___ Record set

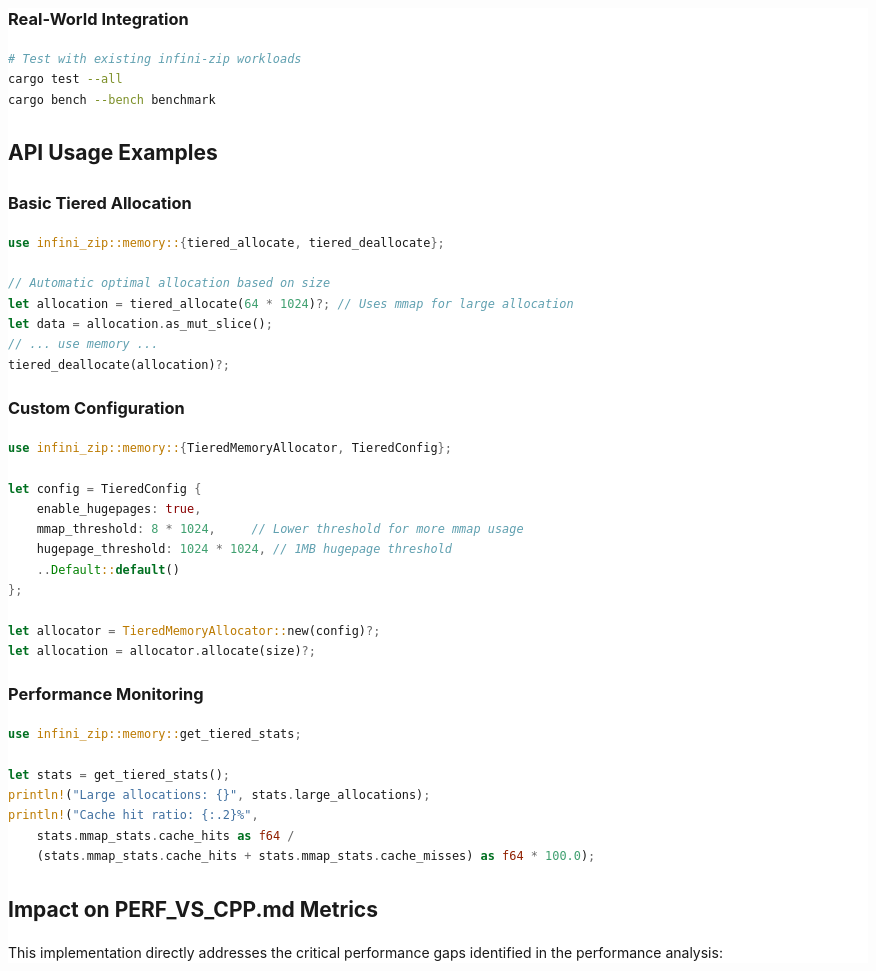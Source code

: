 ### Real-World Integration
```bash
# Test with existing infini-zip workloads
cargo test --all
cargo bench --bench benchmark
```

## API Usage Examples

### Basic Tiered Allocation
```rust
use infini_zip::memory::{tiered_allocate, tiered_deallocate};

// Automatic optimal allocation based on size
let allocation = tiered_allocate(64 * 1024)?; // Uses mmap for large allocation
let data = allocation.as_mut_slice();
// ... use memory ...
tiered_deallocate(allocation)?;
```

### Custom Configuration
```rust
use infini_zip::memory::{TieredMemoryAllocator, TieredConfig};

let config = TieredConfig {
    enable_hugepages: true,
    mmap_threshold: 8 * 1024,     // Lower threshold for more mmap usage
    hugepage_threshold: 1024 * 1024, // 1MB hugepage threshold
    ..Default::default()
};

let allocator = TieredMemoryAllocator::new(config)?;
let allocation = allocator.allocate(size)?;
```

### Performance Monitoring
```rust
use infini_zip::memory::get_tiered_stats;

let stats = get_tiered_stats();
println!("Large allocations: {}", stats.large_allocations);
println!("Cache hit ratio: {:.2}%", 
    stats.mmap_stats.cache_hits as f64 / 
    (stats.mmap_stats.cache_hits + stats.mmap_stats.cache_misses) as f64 * 100.0);
```

## Impact on PERF_VS_CPP.md Metrics

This implementation directly addresses the critical performance gaps identified in the performance analysis:
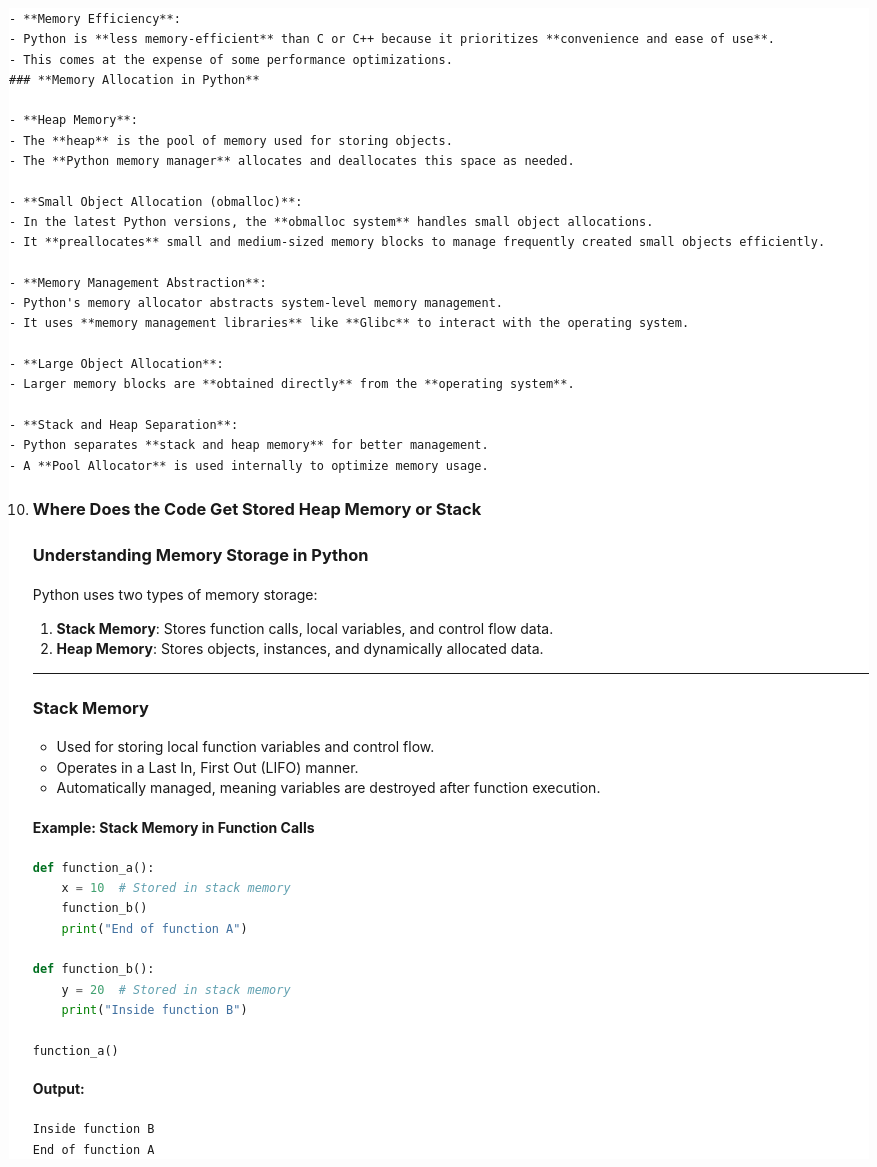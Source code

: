     - **Memory Efficiency**:  
    - Python is **less memory-efficient** than C or C++ because it prioritizes **convenience and ease of use**.  
    - This comes at the expense of some performance optimizations.
    ### **Memory Allocation in Python**  

    - **Heap Memory**:  
    - The **heap** is the pool of memory used for storing objects.  
    - The **Python memory manager** allocates and deallocates this space as needed.  

    - **Small Object Allocation (obmalloc)**:  
    - In the latest Python versions, the **obmalloc system** handles small object allocations.  
    - It **preallocates** small and medium-sized memory blocks to manage frequently created small objects efficiently.  

    - **Memory Management Abstraction**:  
    - Python's memory allocator abstracts system-level memory management.  
    - It uses **memory management libraries** like **Glibc** to interact with the operating system.  

    - **Large Object Allocation**:  
    - Larger memory blocks are **obtained directly** from the **operating system**.  

    - **Stack and Heap Separation**:  
    - Python separates **stack and heap memory** for better management.  
    - A **Pool Allocator** is used internally to optimize memory usage.  



10. ### Where Does the Code Get Stored Heap Memory or Stack


    ### **Understanding Memory Storage in Python**
    Python uses two types of memory storage:

    1. **Stack Memory**: Stores function calls, local variables, and control flow data.
    2. **Heap Memory**: Stores objects, instances, and dynamically allocated data.

    ---

    ### **Stack Memory**
    - Used for storing local function variables and control flow.
    - Operates in a Last In, First Out (LIFO) manner.
    - Automatically managed, meaning variables are destroyed after function execution.

    #### **Example: Stack Memory in Function Calls**
    ```python
    def function_a():
        x = 10  # Stored in stack memory
        function_b()
        print("End of function A")

    def function_b():
        y = 20  # Stored in stack memory
        print("Inside function B")

    function_a()
    ```
    #### **Output:**
    ```
    Inside function B
    End of function A
    ```
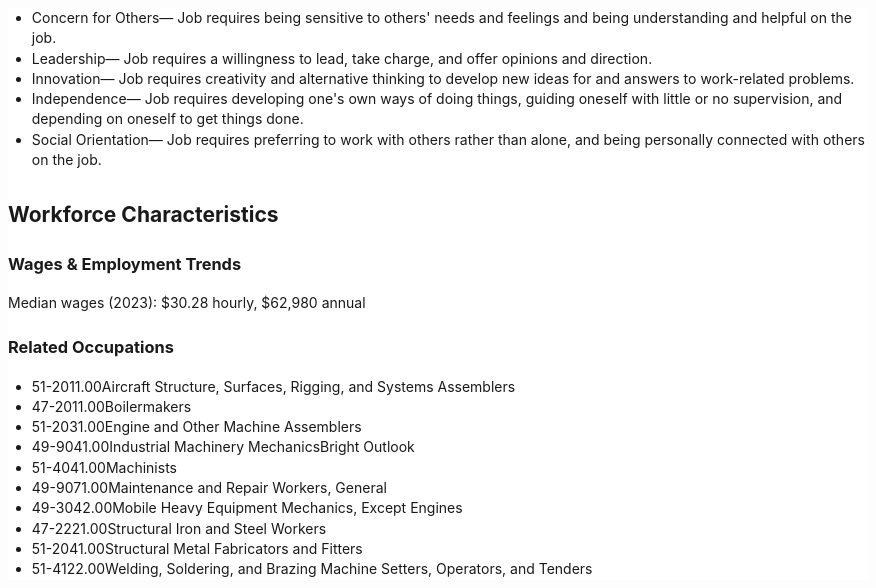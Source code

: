 - Concern for Others— Job requires being sensitive to others' needs and feelings and being understanding and helpful on the job.
- Leadership— Job requires a willingness to lead, take charge, and offer opinions and direction.
- Innovation— Job requires creativity and alternative thinking to develop new ideas for and answers to work-related problems.
- Independence— Job requires developing one's own ways of doing things, guiding oneself with little or no supervision, and depending on oneself to get things done.
- Social Orientation— Job requires preferring to work with others rather than alone, and being personally connected with others on the job.

## Workforce Characteristics
### Wages & Employment Trends
Median wages (2023): $30.28 hourly, $62,980 annual

### Related Occupations
- 51-2011.00Aircraft Structure, Surfaces, Rigging, and Systems Assemblers
- 47-2011.00Boilermakers
- 51-2031.00Engine and Other Machine Assemblers
- 49-9041.00Industrial Machinery MechanicsBright Outlook
- 51-4041.00Machinists
- 49-9071.00Maintenance and Repair Workers, General
- 49-3042.00Mobile Heavy Equipment Mechanics, Except Engines
- 47-2221.00Structural Iron and Steel Workers
- 51-2041.00Structural Metal Fabricators and Fitters
- 51-4122.00Welding, Soldering, and Brazing Machine Setters, Operators, and Tenders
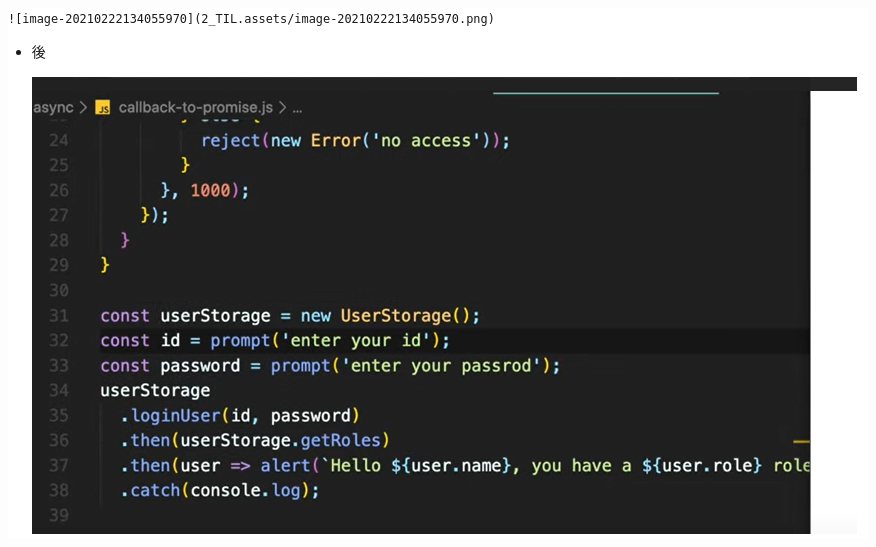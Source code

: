     ![image-20210222134055970](2_TIL.assets/image-20210222134055970.png)

  - 後

    ![image-20210222140150999](2_TIL.assets/image-20210222140150999.png)
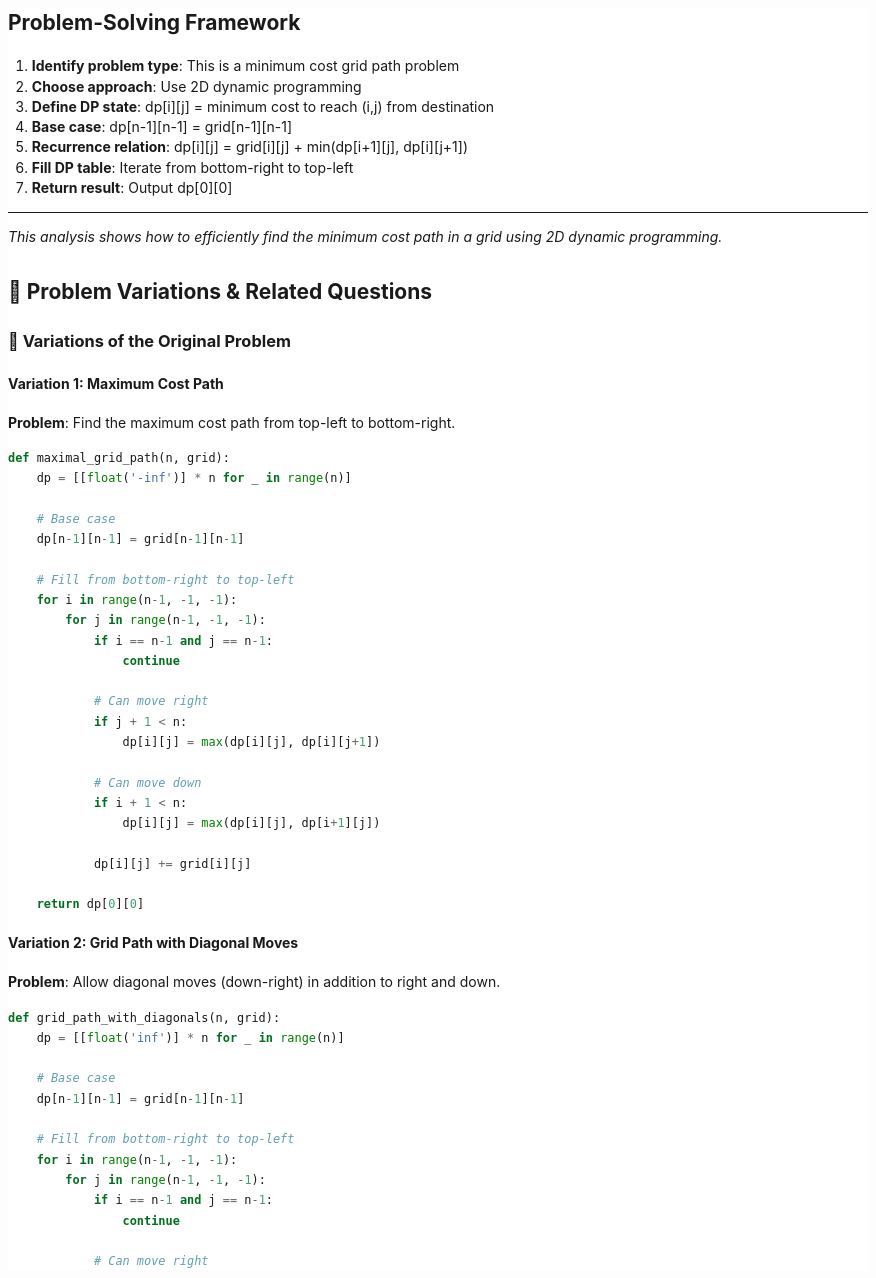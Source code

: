 ## Problem-Solving Framework

1. **Identify problem type**: This is a minimum cost grid path problem
2. **Choose approach**: Use 2D dynamic programming
3. **Define DP state**: dp[i][j] = minimum cost to reach (i,j) from destination
4. **Base case**: dp[n-1][n-1] = grid[n-1][n-1]
5. **Recurrence relation**: dp[i][j] = grid[i][j] + min(dp[i+1][j], dp[i][j+1])
6. **Fill DP table**: Iterate from bottom-right to top-left
7. **Return result**: Output dp[0][0]

---

*This analysis shows how to efficiently find the minimum cost path in a grid using 2D dynamic programming.* 

## 🎯 Problem Variations & Related Questions

### 🔄 **Variations of the Original Problem**

#### **Variation 1: Maximum Cost Path**
**Problem**: Find the maximum cost path from top-left to bottom-right.
```python
def maximal_grid_path(n, grid):
    dp = [[float('-inf')] * n for _ in range(n)]
    
    # Base case
    dp[n-1][n-1] = grid[n-1][n-1]
    
    # Fill from bottom-right to top-left
    for i in range(n-1, -1, -1):
        for j in range(n-1, -1, -1):
            if i == n-1 and j == n-1:
                continue
            
            # Can move right
            if j + 1 < n:
                dp[i][j] = max(dp[i][j], dp[i][j+1])
            
            # Can move down
            if i + 1 < n:
                dp[i][j] = max(dp[i][j], dp[i+1][j])
            
            dp[i][j] += grid[i][j]
    
    return dp[0][0]
```

#### **Variation 2: Grid Path with Diagonal Moves**
**Problem**: Allow diagonal moves (down-right) in addition to right and down.
```python
def grid_path_with_diagonals(n, grid):
    dp = [[float('inf')] * n for _ in range(n)]
    
    # Base case
    dp[n-1][n-1] = grid[n-1][n-1]
    
    # Fill from bottom-right to top-left
    for i in range(n-1, -1, -1):
        for j in range(n-1, -1, -1):
            if i == n-1 and j == n-1:
                continue
            
            # Can move right
```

______

Read through the material above, and whenever a line contains "down", copy it.

            # Can move down
**Problem**: Allow diagonal moves (down-right) in addition to right and down.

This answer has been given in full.